Identify all lines of the data containing the string "Python" and copy them.

Records from a data source |
= Beginning of Section =
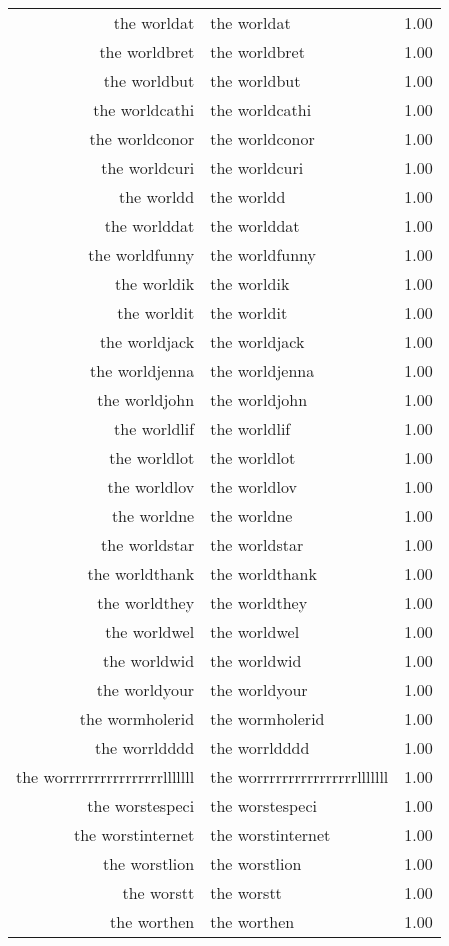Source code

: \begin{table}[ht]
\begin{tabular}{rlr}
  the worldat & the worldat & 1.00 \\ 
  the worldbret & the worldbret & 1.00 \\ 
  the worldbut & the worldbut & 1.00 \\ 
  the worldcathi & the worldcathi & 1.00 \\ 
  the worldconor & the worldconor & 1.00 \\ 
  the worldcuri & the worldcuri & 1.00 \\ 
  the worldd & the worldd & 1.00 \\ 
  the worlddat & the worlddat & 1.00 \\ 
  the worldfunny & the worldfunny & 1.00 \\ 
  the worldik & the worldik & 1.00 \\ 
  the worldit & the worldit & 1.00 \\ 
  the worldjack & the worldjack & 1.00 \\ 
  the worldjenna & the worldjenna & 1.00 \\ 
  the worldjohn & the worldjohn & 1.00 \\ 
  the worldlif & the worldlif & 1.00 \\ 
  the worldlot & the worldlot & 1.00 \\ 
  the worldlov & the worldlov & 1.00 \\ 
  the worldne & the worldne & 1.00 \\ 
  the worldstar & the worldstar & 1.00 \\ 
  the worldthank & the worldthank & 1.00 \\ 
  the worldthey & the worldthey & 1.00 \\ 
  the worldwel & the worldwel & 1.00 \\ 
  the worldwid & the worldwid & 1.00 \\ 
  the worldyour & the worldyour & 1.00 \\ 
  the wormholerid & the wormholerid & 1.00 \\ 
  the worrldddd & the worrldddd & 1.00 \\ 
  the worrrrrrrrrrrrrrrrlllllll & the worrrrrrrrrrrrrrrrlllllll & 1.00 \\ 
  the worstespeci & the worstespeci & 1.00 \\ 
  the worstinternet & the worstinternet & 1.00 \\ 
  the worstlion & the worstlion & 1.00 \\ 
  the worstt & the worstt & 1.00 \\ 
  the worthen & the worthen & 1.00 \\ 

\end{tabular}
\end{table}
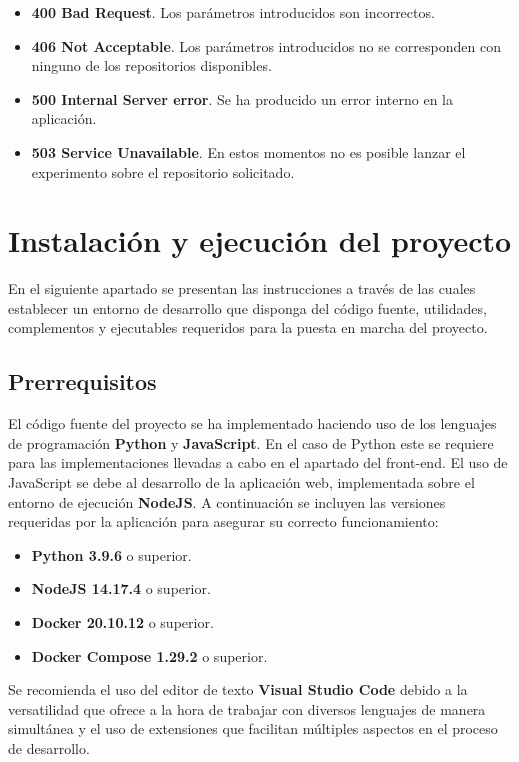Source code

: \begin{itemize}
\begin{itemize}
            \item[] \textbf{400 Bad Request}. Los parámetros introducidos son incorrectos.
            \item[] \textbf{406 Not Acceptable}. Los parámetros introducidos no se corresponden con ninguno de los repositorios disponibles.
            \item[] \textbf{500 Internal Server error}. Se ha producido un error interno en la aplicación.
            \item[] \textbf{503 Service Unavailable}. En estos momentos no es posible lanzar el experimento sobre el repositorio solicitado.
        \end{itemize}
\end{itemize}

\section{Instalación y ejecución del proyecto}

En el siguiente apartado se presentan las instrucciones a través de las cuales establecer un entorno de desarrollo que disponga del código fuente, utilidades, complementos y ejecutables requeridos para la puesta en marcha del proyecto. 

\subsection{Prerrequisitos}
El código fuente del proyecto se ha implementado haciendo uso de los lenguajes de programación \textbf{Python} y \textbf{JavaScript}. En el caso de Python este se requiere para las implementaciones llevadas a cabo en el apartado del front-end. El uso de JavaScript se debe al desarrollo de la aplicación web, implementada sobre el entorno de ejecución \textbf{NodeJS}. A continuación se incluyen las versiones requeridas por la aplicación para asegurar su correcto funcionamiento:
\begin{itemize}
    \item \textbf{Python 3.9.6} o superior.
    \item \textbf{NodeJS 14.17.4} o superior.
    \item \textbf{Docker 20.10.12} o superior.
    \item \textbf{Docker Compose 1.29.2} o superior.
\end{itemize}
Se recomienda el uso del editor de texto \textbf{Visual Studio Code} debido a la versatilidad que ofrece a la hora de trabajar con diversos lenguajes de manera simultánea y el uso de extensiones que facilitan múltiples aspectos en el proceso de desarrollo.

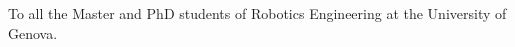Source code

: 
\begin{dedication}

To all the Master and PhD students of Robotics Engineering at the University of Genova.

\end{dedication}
= End of Section =
THE COMPLETED TASK |
El código fuente del proyecto se ha implementado haciendo uso de los lenguajes de programación \textbf{Python} y \textbf{JavaScript}. En el caso de Python este se requiere para las implementaciones llevadas a cabo en el apartado del front-end. El uso de JavaScript se debe al desarrollo de la aplicación web, implementada sobre el entorno de ejecución \textbf{NodeJS}. A continuación se incluyen las versiones requeridas por la aplicación para asegurar su correcto funcionamiento:
    \item \textbf{Python 3.9.6} o superior.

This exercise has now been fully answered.